Iggie owns a large vitrine, in which he displays his netsuke collection. He has stories about that collection, but then he has so many tales about his family — glorious anecdotes of hunting parties in Czechoslovakia, gypsies with dancing bears, his grandmother bringing special cakes from Vienna on the Orient Express. And then this:

And Emmy pulling him from the window at breakfast to show him an autumnal tree outside the dining room window covered in goldfinches. And how when he knocked on the window and they flew, the tree was still blazing golden.

I shivered when I read that last sentence — you don’t often read a description of real-world magic expressed so magically. And so simply!

de Waal is a visual artist; he lives to look, and look hard. And, like a detective, he puts the objects of his interest into a kind of order. His interest: the collection of netsuke bought in 1870 in Paris by Charles Ephrussi, a cousin of his great-grandfather. Because his family is “staggeringly rich,” Charles is able to exercise his considerable taste. No holding back with this collector — in the best story about Charles, he buys a still life of asparagus from Manet at a price so over-the-top that the artist sends a unique thank-you: a painting of a single stalk of asparagus, with a note, “This seems to have slipped from the bundle.”

Charles in Paris — a city of salons, exquisite clothes, complicated relationships. The world of Proust. It’s no surprise that Charles and Marcel were friends or that the novelist based a character on him.

“I have fallen for Charles,” de Waal writes. Yes, he has, and it shows; there’s more here about Charles than most readers will want. Feel free to skim. Skip, if you must. But don’t, for the sake of your immortal soul, put the book down, for in 1899, Charles sends his first cousin in Vienna the netsuke as a wedding present and the book goes into a different gear.

In Vienna, de Waal writes, there were 145,000 Jews in 1899 — 71 per cent of the city’s financiers, 65 per cent  of the lawyers, 59 per cent of the doctors, half the journalists. Why does he begin this chapter by telling us about the Jews when, as he notes, they were so assimilated? Oh, you know why; it just takes three-and-a-half decades for the anti-Semitism he chronicles to reach a boil.

I’ve studied World War I, as you have, but not from the point-of-view of a rich Jewish banker in Austria. I’m obsessed, as you may be, with the rise of the Nazis, but — silly me — I somehow thought that Jews who owned palaces were exempt. So you will encounter nail-biting terror here. And you’ll be brought up short: How did a book about an collection of objects take such a radical turn?
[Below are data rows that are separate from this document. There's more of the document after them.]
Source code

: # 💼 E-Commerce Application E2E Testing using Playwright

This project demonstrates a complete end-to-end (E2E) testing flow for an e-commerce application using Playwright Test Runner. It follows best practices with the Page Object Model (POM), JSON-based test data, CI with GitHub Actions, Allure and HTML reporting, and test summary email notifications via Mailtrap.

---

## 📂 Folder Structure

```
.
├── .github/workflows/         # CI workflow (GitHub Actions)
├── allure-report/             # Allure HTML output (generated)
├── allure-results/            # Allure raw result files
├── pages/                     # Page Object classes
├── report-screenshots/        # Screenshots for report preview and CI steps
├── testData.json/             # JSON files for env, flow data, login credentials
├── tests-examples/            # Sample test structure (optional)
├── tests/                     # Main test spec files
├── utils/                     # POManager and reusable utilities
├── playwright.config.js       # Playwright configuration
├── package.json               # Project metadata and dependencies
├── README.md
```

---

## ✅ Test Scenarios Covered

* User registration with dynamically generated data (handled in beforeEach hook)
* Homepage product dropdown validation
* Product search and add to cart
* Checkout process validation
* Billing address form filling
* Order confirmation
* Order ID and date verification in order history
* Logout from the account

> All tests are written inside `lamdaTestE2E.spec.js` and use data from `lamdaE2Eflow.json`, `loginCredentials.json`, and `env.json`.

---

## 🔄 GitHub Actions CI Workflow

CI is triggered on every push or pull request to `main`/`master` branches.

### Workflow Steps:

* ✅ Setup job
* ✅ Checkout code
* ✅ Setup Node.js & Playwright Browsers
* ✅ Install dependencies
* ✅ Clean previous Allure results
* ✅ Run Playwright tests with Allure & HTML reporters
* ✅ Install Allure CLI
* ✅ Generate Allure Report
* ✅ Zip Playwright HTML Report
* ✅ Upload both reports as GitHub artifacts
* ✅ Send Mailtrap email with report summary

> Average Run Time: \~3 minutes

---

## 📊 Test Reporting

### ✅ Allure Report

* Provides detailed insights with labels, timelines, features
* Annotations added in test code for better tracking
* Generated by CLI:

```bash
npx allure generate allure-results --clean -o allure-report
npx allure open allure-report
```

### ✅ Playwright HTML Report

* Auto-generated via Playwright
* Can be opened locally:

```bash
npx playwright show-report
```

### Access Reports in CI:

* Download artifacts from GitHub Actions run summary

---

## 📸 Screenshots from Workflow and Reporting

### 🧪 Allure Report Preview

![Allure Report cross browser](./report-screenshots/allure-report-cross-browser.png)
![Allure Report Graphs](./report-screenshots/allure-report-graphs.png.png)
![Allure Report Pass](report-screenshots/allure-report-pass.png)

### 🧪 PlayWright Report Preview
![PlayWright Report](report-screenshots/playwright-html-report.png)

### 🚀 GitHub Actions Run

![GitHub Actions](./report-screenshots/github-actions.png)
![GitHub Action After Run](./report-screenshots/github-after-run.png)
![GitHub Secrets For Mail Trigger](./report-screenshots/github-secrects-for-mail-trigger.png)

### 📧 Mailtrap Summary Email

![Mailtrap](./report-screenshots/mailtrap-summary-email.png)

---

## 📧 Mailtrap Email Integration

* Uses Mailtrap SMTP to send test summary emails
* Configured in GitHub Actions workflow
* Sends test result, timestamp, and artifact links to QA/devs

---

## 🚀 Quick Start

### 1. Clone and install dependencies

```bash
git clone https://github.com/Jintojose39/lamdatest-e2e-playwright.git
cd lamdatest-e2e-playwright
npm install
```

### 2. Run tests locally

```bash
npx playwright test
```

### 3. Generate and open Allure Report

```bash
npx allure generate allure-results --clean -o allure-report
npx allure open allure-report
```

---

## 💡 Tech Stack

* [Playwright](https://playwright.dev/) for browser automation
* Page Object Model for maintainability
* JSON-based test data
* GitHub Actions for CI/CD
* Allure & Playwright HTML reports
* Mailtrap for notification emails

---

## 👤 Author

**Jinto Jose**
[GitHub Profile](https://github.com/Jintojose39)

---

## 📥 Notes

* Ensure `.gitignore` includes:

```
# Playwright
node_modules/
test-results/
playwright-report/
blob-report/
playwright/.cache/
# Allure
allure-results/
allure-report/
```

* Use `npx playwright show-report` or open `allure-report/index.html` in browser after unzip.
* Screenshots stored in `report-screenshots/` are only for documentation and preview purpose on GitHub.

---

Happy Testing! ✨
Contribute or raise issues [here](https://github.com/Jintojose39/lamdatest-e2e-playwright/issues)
And how, amid the horror, did 264 pieces of netsuke survive intact?

England, Japan, Russia. The research unhinges de Waal: “I no longer know if this book is about my family, or memory, or myself, or if it is a book about small Japanese things.” Curiously, that is to the book’s advantage; it’s really up to the reader to take what meaning he or she can from this story of objects gained, lost, found.

What are objects to us? Do they change when we hold them, display them, give them value? Do they “retain the pulse of their makeup?” If we didn’t collect anything, how would we remember who we were?
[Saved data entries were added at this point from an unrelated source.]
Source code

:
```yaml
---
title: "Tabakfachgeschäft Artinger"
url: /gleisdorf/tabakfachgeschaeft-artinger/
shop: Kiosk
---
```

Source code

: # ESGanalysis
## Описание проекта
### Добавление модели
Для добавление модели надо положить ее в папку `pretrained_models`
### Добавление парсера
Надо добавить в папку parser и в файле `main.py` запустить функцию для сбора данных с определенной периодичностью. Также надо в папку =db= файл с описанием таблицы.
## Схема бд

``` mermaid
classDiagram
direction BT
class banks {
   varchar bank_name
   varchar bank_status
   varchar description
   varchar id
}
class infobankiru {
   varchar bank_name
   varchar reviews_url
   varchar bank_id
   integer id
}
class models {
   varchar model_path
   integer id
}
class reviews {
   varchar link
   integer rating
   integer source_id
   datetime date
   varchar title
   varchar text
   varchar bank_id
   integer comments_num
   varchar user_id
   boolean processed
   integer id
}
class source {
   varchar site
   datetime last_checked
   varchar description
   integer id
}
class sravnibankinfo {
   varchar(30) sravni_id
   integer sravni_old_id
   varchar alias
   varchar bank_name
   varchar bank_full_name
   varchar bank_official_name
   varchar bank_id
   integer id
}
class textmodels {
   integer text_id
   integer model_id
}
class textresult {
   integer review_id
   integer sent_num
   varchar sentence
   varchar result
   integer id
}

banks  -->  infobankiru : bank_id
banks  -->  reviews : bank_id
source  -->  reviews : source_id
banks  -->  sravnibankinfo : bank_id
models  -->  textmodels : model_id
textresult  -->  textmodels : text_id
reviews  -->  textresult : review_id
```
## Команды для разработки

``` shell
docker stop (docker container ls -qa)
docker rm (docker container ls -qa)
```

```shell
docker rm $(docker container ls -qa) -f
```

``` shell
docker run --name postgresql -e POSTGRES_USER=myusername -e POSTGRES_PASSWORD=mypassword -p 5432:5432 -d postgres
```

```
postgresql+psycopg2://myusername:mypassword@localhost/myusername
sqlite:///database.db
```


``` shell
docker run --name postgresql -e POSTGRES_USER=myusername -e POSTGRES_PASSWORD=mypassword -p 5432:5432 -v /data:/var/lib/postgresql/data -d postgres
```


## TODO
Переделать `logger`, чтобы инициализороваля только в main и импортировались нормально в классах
Edmund de Waal lives with his wife and their children — and the vitrine of netsuke. The kids sometimes play with the little pieces. “But there is no aesthetic life with small kids around,” de Waal has told interviewers. “They want that plastic tiara, or Disney water pistol — and you remember what it is to start accumulating things in your life.” The implication is clear: Eventually those kids will understand and appreciate what it means to hold the objects of their ancestors.

My ancestors are dust. At most, there are a few photographs. So for me, the moral of this book is that everything matters but nothing lasts. Cherish beauty, but keep it private. And, if you are a Jew, always be prepared to pack and flee on an hour’s notice.

Your take will be just as personal. And you might as well accept that going in — this is not a book about Japanese art objects.